Stored data entries
=== Begin Enclosure ===

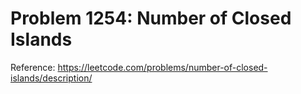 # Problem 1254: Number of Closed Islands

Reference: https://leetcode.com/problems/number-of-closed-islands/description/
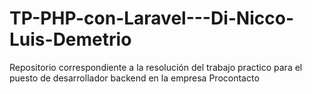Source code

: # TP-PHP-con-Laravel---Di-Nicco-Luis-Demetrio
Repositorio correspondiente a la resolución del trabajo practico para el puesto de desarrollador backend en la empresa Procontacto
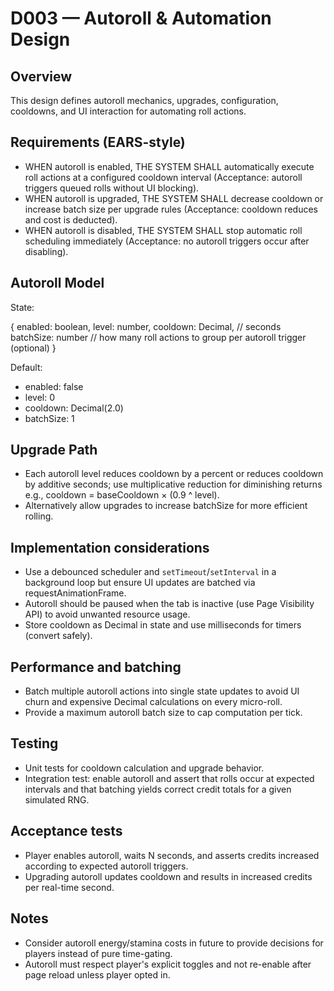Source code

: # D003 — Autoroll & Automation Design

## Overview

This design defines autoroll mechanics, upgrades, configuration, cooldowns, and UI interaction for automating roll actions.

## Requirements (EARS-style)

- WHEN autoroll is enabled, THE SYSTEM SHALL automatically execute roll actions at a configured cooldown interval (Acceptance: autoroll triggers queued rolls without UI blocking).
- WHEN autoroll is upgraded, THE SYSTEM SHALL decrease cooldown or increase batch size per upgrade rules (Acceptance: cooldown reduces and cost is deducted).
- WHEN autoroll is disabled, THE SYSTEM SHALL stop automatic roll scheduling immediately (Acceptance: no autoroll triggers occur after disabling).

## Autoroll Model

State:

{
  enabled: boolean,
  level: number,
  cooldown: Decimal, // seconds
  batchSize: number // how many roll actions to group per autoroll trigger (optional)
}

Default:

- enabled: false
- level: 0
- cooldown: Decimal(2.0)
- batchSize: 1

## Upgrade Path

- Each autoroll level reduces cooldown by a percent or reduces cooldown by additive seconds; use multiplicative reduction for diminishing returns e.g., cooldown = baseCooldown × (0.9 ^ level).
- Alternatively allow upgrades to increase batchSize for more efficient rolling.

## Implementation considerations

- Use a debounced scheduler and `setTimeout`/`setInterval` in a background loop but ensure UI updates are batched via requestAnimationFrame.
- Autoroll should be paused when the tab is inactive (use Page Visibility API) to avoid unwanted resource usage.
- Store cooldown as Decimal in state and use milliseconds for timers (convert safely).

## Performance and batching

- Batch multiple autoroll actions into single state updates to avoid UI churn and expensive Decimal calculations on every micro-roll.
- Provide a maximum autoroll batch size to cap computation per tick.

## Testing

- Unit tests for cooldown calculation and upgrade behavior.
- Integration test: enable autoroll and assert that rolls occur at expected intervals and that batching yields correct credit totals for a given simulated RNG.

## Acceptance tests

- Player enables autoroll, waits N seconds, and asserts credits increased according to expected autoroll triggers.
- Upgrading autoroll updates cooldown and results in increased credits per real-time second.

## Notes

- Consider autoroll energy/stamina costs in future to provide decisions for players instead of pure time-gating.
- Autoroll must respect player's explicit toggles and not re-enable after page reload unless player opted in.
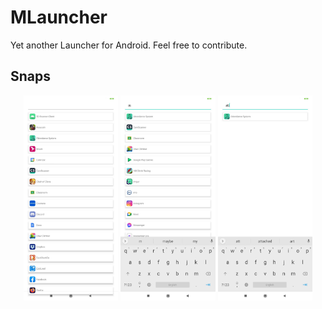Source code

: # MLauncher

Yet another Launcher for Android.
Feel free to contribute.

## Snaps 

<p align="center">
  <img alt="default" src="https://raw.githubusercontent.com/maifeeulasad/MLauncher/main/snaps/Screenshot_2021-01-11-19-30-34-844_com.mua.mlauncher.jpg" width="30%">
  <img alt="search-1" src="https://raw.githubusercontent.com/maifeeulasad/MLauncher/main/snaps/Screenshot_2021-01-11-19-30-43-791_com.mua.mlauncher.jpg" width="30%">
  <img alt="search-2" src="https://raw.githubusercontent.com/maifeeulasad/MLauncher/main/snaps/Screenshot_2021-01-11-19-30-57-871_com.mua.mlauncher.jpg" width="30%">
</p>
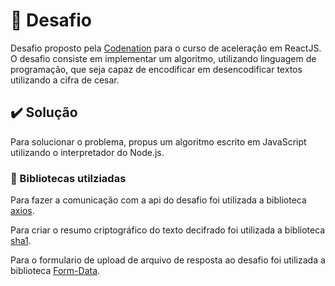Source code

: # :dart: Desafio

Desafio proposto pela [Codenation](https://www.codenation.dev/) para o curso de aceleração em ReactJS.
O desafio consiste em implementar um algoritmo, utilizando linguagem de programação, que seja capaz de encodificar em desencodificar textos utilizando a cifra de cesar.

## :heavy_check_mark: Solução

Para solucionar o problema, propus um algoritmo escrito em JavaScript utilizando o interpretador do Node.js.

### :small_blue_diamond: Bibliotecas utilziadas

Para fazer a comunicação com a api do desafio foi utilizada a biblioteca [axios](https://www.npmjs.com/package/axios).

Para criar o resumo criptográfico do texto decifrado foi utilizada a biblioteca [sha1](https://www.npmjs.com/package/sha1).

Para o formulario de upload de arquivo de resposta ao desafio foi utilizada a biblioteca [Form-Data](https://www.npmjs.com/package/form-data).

=== End Enclosure ===

TASK PROMPT - Beginning with the first entry above, reproduce every line verbatim until the line with "## Overview", which is included too; omit pictures.

TASK RESULT -
 # Problem 1254: Number of Closed Islands

Reference: https://leetcode.com/problems/number-of-closed-islands/description/
Source code

: # TP-PHP-con-Laravel---Di-Nicco-Luis-Demetrio
Repositorio correspondiente a la resolución del trabajo practico para el puesto de desarrollador backend en la empresa Procontacto
Source code

: # D003 — Autoroll & Automation Design

## Overview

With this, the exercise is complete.